Fortunately, I just so happened to have a set of brand new Timken rear wheel hubs/bearings sitting in the garage (I think I bought them sometime last year and never got around to installing them since the rears were fine). So, I figured I would get to work installing the studs into the rear bearings/hubs! 


For the fronts, I'm just waiting on a couple more things to arrive in the mail... I'm going a little overboard in the front, but there's a method behind the madness.   

roninsoldier83
roninsoldier83 GRM+ Memberand Reader
9/29/23 8:52 p.m.

Well, I had the car dyno tuned today via Hondata S300... the result: right around ~160whp. For a car rated at 170hp at the crank with minimal bolt-ons (CARB legal airbox/Icebox, shortly CARB legal header, quiet cat-back exhaust- on the OEM catalytic converter!), that's not bad! Simple math says with drivetrain loss, she's likely making somewhere in the neighborhood of 180-188hp at the crank. Not bad for a 27 year old motor! 

Compared to the stock ECU, the tune picked up about ~5whp peak, with gains of 5-10whp from about 5000rpm on up. 

For purposes of NASA, the "average" max horsepower figure looks like it'll be right around ~154whp. I need to have the dyno shop email me the dyno files to upload them into NASA's max average HP calculator to get an exact number. The car weighs around ~2600 lbs, so with me in the car, it'll be close to ~2800 lbs. Using NASA's online calculator ( https://form.jotform.com/83435707892164 ), I think the car should probably be close to maxing out TT6, depending on the tires I run. Depending on the car's exact weight, I might find a couple places to save a few pounds to try and max out the class. 

roninsoldier83
roninsoldier83 GRM+ Memberand Reader
9/30/23 9:46 p.m.

I managed to get the new hubs/bearings/extended studs on the rear today. The right side slid right on… the left side race got stuck on the spindle and required the use of a torch, an angle grinder, a BFH and a chisel… not necessarily in that order... good times!

I actually think the new open lug nuts look pretty good on the car! 

roninsoldier83
roninsoldier83 GRM+ Memberand Reader
10/4/23 8:52 p.m.

So, as previously covered, I needed extended wheel studs to run the new 9" wide wheels I picked up. I had a dilemma: only 1 company thru RockAuto makes an aftermarket wheel hub (DuraGo) and in order to install studs on these cars you need new hubs and bearings (studs can't be installed with hubs on the car unless you want to cut up the stock knuckles- hard pass). Their stud knurl sizing appears to be inconsistent and their quality is questionable (I've read of at least 1 report on the Honda boards where one of their hubs actually failed on track, sending a wheel flying...). I'm sure I could just order them, measure the knurl diameter and figure out which ARP studs to order... but I decided to pass, even though this was the most economical solution. 

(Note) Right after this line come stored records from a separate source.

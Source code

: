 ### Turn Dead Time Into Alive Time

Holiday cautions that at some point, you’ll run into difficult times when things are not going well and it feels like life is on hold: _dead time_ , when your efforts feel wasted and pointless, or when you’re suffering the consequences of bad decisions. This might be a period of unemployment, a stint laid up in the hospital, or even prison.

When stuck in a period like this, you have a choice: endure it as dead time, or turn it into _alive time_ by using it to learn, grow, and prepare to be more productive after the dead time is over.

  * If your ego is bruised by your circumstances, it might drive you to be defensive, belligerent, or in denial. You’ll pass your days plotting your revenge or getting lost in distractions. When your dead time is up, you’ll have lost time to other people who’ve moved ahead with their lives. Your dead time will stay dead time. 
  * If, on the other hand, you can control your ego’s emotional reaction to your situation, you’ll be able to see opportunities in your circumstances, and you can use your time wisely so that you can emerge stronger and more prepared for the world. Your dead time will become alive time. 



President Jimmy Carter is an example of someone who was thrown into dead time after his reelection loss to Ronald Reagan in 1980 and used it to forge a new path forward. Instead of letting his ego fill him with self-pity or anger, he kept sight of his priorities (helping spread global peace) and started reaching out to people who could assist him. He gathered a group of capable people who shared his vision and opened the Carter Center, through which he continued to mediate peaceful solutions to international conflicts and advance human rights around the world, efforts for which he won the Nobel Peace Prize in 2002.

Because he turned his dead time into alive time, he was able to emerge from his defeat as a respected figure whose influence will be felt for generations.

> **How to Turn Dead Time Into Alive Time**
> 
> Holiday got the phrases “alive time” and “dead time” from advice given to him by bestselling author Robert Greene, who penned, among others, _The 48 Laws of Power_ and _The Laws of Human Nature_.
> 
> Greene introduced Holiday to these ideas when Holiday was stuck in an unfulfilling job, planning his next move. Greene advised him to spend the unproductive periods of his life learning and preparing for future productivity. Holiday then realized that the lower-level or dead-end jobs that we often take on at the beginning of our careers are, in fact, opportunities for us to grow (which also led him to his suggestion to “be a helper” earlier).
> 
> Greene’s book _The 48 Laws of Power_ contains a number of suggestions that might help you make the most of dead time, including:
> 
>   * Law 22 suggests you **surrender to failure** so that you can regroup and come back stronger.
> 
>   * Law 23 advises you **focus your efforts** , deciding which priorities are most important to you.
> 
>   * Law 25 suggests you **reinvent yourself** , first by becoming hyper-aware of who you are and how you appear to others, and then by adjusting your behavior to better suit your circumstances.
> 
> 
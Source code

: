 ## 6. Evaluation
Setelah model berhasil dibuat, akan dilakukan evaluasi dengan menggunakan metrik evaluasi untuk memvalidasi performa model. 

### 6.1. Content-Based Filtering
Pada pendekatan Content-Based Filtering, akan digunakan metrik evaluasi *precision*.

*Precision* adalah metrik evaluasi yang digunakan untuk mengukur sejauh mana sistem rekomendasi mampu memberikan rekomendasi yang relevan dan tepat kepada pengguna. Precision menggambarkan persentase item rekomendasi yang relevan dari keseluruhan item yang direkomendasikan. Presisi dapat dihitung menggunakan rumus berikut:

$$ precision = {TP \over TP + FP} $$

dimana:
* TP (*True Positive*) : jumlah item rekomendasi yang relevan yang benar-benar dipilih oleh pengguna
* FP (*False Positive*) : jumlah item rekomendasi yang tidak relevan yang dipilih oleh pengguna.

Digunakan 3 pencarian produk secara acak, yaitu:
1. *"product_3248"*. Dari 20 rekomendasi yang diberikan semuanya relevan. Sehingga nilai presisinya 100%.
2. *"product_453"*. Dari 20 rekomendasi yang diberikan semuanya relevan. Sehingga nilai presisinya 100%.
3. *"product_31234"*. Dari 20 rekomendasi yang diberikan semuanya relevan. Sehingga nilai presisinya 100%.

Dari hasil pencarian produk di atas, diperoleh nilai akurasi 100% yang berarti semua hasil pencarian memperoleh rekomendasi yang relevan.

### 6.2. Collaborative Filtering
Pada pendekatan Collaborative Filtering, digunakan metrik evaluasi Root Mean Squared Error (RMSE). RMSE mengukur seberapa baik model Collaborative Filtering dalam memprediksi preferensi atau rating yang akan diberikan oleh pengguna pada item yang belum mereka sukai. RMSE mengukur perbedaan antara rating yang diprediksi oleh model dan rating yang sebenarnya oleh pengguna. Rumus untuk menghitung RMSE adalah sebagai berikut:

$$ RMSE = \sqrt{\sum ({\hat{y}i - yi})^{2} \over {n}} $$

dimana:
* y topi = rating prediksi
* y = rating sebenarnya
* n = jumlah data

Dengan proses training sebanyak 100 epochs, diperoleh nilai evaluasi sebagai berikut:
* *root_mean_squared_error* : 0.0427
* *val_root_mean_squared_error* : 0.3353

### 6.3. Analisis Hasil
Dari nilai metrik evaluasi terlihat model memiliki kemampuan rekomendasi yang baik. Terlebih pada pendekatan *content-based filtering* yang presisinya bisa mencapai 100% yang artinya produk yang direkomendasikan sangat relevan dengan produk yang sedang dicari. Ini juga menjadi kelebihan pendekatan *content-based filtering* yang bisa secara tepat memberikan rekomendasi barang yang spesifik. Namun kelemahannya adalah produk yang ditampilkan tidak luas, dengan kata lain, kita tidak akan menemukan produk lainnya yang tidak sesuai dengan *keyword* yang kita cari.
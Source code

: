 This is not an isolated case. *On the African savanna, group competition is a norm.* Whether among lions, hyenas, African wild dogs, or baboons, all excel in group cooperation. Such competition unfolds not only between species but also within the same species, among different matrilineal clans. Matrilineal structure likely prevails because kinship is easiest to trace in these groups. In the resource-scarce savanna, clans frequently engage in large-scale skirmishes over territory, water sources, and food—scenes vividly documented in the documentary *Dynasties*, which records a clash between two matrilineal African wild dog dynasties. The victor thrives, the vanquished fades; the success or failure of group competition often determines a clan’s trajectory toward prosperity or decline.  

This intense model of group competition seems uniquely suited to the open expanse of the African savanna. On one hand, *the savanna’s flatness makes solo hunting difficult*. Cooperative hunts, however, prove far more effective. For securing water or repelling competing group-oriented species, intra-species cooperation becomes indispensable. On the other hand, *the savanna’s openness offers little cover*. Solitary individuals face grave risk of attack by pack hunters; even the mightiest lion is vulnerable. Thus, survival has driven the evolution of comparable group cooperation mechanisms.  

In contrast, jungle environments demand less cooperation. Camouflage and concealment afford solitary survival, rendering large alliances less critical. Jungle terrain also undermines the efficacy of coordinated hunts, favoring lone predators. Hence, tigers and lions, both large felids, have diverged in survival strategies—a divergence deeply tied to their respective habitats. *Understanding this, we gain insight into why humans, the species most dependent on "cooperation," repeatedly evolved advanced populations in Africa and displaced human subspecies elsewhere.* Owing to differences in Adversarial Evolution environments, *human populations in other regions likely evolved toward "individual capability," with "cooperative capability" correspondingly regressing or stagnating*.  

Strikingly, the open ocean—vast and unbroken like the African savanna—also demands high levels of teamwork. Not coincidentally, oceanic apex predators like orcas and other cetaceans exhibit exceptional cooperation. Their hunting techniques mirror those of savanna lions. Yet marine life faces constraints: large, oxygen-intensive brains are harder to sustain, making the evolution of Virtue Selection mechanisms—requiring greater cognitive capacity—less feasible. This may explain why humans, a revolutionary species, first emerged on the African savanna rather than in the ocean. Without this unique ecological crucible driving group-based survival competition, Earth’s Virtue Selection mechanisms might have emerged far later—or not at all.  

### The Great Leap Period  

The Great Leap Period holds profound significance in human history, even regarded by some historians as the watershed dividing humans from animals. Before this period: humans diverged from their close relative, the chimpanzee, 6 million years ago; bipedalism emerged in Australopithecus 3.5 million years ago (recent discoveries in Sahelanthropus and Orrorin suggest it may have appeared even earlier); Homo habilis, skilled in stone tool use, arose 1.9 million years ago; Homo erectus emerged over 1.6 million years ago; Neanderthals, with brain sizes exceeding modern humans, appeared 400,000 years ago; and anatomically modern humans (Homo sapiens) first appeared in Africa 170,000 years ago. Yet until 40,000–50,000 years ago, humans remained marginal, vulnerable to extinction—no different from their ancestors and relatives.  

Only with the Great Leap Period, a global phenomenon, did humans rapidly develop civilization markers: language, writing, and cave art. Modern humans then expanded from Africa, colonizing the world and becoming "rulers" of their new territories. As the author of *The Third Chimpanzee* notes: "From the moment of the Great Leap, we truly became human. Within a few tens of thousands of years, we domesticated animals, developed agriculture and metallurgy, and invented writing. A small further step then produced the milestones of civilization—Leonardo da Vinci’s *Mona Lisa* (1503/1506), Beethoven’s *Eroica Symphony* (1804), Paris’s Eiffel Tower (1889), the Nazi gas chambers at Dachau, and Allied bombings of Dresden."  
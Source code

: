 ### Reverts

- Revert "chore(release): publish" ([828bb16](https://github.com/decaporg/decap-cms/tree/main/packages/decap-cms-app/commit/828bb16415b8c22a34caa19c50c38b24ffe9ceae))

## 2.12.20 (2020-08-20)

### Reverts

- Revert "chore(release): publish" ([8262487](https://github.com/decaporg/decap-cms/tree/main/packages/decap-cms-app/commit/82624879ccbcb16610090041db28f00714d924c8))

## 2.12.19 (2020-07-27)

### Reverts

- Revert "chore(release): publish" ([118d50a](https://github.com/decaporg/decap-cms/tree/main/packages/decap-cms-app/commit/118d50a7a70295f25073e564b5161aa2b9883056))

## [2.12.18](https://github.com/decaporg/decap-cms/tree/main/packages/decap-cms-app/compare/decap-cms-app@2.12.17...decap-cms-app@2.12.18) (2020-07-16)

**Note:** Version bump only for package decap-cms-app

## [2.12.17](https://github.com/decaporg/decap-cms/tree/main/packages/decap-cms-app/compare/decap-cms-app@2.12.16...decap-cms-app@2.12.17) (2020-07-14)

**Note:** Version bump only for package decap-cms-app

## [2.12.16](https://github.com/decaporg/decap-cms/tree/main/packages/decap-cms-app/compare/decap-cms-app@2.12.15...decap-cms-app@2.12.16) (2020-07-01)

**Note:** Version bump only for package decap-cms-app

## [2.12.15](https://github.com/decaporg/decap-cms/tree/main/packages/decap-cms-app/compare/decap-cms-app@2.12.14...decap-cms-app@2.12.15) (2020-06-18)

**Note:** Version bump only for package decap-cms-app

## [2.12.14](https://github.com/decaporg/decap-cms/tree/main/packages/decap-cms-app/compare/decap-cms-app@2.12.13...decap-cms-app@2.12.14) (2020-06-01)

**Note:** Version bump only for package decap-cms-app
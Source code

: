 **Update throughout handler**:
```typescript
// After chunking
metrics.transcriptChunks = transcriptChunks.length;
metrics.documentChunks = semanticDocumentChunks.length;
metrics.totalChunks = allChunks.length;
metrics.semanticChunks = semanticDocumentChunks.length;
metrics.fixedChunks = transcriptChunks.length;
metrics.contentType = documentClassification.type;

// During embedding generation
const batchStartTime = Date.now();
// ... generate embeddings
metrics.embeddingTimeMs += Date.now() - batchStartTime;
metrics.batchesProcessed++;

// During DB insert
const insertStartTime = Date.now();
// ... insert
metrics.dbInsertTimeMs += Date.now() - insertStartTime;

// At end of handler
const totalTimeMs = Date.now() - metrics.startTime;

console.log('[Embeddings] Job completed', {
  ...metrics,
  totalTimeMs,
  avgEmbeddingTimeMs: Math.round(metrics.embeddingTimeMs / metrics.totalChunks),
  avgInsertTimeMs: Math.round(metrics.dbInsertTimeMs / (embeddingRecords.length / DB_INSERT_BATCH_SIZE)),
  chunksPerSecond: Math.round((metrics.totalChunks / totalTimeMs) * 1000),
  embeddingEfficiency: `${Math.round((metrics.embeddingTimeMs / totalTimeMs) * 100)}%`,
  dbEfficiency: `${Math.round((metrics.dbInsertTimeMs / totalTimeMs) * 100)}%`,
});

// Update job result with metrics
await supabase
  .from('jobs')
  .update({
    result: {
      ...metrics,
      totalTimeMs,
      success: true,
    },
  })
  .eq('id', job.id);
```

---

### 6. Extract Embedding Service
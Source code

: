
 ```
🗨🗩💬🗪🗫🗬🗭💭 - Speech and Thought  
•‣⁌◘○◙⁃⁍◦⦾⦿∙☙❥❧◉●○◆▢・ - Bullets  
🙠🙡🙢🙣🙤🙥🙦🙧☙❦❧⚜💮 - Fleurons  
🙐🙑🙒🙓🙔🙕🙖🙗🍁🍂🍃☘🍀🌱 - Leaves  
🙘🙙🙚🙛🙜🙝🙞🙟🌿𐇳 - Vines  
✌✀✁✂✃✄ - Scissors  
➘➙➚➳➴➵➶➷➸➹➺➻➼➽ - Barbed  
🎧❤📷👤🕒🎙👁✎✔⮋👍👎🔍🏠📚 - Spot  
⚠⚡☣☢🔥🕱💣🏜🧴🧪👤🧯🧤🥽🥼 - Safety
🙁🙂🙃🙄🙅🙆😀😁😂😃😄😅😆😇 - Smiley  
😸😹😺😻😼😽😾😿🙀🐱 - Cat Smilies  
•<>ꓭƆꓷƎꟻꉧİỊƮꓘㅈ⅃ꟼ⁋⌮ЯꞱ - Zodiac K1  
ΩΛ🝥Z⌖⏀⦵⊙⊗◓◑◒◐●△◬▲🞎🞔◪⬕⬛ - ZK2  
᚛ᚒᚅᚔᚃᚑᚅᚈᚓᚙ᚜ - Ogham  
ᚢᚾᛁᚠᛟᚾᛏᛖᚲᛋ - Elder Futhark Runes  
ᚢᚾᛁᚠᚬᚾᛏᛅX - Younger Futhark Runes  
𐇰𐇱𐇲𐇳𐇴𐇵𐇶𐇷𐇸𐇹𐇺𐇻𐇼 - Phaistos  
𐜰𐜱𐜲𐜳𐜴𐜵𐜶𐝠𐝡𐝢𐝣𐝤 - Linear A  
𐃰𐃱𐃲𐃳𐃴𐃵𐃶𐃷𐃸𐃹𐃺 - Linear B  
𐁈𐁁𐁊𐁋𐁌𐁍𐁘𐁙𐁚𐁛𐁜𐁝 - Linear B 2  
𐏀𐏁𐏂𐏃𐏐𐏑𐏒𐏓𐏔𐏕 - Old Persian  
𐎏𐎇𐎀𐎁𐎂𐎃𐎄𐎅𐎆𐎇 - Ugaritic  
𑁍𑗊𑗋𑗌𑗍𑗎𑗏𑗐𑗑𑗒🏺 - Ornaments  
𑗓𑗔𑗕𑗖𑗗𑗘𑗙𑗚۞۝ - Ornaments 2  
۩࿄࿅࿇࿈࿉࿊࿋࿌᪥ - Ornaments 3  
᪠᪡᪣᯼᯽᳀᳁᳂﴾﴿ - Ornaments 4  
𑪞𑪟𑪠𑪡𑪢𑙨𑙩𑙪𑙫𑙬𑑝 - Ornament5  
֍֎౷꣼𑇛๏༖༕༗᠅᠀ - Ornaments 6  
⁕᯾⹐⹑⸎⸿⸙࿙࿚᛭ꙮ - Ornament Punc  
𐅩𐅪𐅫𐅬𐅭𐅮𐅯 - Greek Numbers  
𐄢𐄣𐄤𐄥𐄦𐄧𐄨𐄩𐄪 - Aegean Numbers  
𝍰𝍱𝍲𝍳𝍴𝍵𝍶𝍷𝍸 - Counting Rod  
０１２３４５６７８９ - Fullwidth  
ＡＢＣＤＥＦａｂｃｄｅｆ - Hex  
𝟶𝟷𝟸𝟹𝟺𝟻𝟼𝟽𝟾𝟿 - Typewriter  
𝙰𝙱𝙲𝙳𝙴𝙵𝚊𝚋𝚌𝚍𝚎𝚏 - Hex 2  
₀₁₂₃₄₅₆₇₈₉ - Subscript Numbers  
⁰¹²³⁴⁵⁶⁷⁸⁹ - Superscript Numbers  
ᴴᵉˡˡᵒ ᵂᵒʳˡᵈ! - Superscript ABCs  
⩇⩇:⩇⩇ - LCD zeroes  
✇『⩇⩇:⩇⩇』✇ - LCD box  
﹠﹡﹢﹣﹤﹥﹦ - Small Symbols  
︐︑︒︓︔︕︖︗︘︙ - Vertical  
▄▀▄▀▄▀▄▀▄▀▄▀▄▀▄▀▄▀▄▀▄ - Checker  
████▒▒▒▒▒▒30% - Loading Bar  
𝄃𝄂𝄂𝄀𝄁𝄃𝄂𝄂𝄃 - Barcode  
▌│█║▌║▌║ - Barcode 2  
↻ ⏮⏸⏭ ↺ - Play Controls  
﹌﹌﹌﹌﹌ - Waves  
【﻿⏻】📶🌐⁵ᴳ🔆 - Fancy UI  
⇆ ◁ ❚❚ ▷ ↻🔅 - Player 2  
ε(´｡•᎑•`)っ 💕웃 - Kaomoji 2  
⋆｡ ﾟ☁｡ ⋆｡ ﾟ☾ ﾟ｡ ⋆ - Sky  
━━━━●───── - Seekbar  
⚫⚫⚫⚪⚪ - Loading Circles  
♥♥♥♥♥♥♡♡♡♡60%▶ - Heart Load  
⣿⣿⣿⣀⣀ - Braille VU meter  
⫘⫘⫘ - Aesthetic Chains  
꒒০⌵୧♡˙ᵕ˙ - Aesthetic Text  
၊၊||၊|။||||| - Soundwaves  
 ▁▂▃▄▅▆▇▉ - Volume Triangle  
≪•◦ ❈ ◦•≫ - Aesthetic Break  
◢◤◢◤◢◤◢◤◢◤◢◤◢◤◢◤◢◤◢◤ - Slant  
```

Option #2: buy a set of new OEM wheel hubs and press ARP studs into them. OEM hubs are getting tougher to find and cost a small fortune- over $200 a piece. For hubs. Ouch. I decided if I was going to do it, I might as well spend all the money and do it right. 

Option #3: buy Karcepts hardened 36mm hubs and a set of axles for a 2002-2006 RSX Type S! This is overkill- it takes your axle spline up from a stock 32mm axle, up to a much beefier 36mm, increasing axle strength/durability. This is absolutely NOT needed at my current power level... but I have a feeling that sometime in the next couple years, the car will likely get a big power boost in the form of a K24 swap. So, the way I looked at it: this is more of a future-proof upgrade. It's a bit more work and money right now, but will allow me to run high quality hubs and bump up the power big time if I ever go that route in the future. 

While I'm in there, I figured I would also upgrade to a set of stainless steel braided brake lines and Hawk DTC 60 pads (to replace the HP+ pads that are currently in there). 



I'm almost ready to be "done" with this build for hopefully most of the next year! Only 1 more [major] component to order... 

jimbob_racing
jimbob_racing SuperDork
10/4/23 9:27 p.m.

Great project. I'm definitely going to follow along.